While my family and children, playing
somewhere, slipped out of earshot
as you approached, you pressed against me
tighter than any need, entered and
devoured me in an instant that knows
no term. With a glue as white as dolphin fins
you splashed my forehead and face.
I would like, if only once, to see this as you do.
A Sunday Dilemma
A town square, a cave of damp salt,
the snow has stopped falling, bladed cold,
the street is quiet, pedestrians in and
out of arcades, like skimming on waves
in the republic of water, ice crystals
under the night lamps focus their
shapelessness, disheveled rooms wheeze
in extinguishing light. Loner uncles read
magazines, their covers covered in black
foil, and love, this little-known thing,
feeds on the calories in detail, it sucks
them out of the final marrow, an animal
marking its territory, I hear a noise that’s
not yet words, a leg along another’s leg,
maybe too quick for my taste, but I want
to be there, feel the feathered arches of your
ribs, every breath will trigger a flood of blood
above the lobes I want to lick, I have to say,
somewhere on the Turkish side of Cyprus,
in towns that gather their shame to themselves,
again I return to the surface to breathe,
above the frame of the screen: out the window
with it, then, it hasn’t yet conveyed if I’m to be
a storm tomorrow, or today a lightning bolt.

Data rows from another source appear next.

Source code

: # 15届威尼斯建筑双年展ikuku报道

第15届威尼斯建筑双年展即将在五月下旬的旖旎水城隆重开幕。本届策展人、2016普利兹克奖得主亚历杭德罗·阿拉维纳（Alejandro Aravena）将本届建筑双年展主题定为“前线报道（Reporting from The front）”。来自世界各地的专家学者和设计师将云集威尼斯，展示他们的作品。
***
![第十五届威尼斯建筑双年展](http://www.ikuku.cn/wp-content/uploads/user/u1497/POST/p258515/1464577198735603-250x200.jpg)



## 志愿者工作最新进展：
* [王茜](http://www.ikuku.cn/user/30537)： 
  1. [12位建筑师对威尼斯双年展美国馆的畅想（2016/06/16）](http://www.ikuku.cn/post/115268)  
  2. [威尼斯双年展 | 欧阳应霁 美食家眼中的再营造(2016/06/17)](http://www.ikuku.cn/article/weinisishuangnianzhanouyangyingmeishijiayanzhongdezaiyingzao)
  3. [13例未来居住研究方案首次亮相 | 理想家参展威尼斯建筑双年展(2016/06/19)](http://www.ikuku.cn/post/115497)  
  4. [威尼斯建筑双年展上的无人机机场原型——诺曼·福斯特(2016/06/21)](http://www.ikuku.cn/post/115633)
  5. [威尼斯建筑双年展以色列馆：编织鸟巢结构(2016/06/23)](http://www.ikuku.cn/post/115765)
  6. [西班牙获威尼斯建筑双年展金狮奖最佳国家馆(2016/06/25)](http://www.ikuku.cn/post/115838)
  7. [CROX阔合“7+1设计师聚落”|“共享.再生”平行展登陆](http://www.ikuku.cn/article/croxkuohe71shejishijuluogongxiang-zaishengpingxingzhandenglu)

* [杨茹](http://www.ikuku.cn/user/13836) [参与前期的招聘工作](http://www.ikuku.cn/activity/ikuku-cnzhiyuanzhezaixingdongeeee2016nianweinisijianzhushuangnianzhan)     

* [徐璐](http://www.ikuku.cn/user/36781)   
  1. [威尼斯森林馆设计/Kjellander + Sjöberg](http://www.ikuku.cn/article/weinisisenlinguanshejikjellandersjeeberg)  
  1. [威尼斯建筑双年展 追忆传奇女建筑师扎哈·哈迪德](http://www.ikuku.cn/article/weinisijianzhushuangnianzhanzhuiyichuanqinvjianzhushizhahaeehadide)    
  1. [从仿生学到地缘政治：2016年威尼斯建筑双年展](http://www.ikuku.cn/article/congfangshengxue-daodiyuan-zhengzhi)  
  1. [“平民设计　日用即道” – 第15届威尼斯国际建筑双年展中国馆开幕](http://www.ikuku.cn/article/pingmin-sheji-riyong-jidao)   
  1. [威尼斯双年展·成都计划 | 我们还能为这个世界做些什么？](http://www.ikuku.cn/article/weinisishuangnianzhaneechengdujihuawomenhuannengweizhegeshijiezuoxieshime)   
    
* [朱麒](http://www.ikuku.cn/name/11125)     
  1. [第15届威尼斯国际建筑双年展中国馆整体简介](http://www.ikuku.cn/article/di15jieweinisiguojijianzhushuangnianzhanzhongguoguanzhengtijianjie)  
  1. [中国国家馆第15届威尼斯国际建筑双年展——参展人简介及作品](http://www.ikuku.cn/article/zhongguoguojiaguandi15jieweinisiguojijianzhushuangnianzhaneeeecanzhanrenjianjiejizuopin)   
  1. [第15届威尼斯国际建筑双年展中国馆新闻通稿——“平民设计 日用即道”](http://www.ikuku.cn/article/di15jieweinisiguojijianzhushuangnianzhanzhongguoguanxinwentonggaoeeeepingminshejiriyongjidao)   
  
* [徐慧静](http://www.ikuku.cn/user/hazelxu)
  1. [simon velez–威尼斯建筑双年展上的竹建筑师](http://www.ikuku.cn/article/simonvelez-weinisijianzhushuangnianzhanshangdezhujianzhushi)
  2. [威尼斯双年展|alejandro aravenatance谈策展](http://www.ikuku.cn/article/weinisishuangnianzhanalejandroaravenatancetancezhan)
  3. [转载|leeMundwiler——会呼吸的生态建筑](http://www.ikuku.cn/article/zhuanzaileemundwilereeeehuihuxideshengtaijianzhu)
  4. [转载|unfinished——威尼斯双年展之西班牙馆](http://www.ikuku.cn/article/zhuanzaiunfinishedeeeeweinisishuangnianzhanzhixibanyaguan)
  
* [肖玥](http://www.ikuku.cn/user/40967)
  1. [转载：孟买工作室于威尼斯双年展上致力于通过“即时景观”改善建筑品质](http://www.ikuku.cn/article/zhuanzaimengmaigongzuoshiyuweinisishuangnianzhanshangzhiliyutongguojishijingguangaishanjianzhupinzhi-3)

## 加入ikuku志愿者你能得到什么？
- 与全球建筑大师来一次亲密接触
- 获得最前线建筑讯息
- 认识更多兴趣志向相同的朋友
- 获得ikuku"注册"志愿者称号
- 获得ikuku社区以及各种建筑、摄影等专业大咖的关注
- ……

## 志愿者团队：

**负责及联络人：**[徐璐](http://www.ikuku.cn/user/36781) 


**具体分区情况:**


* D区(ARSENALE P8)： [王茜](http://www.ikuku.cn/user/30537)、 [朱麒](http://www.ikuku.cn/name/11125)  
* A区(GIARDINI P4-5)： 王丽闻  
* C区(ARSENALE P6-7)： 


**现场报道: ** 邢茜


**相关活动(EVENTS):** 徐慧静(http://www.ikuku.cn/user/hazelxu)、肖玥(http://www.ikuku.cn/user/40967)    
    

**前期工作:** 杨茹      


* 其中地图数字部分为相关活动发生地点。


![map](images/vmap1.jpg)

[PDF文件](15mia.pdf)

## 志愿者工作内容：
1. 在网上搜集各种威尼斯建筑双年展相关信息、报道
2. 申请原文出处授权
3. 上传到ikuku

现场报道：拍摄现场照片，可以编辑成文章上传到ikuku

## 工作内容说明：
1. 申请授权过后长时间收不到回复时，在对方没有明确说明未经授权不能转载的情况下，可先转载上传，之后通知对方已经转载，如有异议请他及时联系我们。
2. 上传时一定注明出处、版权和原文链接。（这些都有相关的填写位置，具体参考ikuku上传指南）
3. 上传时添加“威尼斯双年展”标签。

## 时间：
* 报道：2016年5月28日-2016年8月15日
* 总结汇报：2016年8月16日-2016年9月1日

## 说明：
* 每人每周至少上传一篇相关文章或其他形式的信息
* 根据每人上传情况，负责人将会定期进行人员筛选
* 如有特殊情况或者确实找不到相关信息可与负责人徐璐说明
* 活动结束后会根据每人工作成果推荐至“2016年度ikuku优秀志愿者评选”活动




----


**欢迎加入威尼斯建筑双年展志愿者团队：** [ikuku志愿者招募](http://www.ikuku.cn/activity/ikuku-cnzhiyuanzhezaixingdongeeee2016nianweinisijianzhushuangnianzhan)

I don’t look over my shoulders, no idea
where I’m headed and not an ounce of fear,
falling like fluff from an eiderdown quilt,
sinking in the afternoon air, real as an hour
of solitude or the fragrance of an herb.
My wounds are healed over and all five senses
in sync, harmonized to the birds and the sky,
the grimy wall of an underpass with graffiti
scratched in a child’s hand, announcing
I was here. But not only here, my lord, as you
know, I go where you want me to be –
tonight, for instance, I am a wave
you push across the Old Square, underground
through a parking garage, over the banks
of a lazy green river and over the files
on a drawing desk of another architect.
Come, a whisper says, and again
I flood the channel, at one with
the darkened air above the city and the steppe,
like the pillow you smooth and soften up
for someone unable to sleep,
lying along the world as it slowly goes out.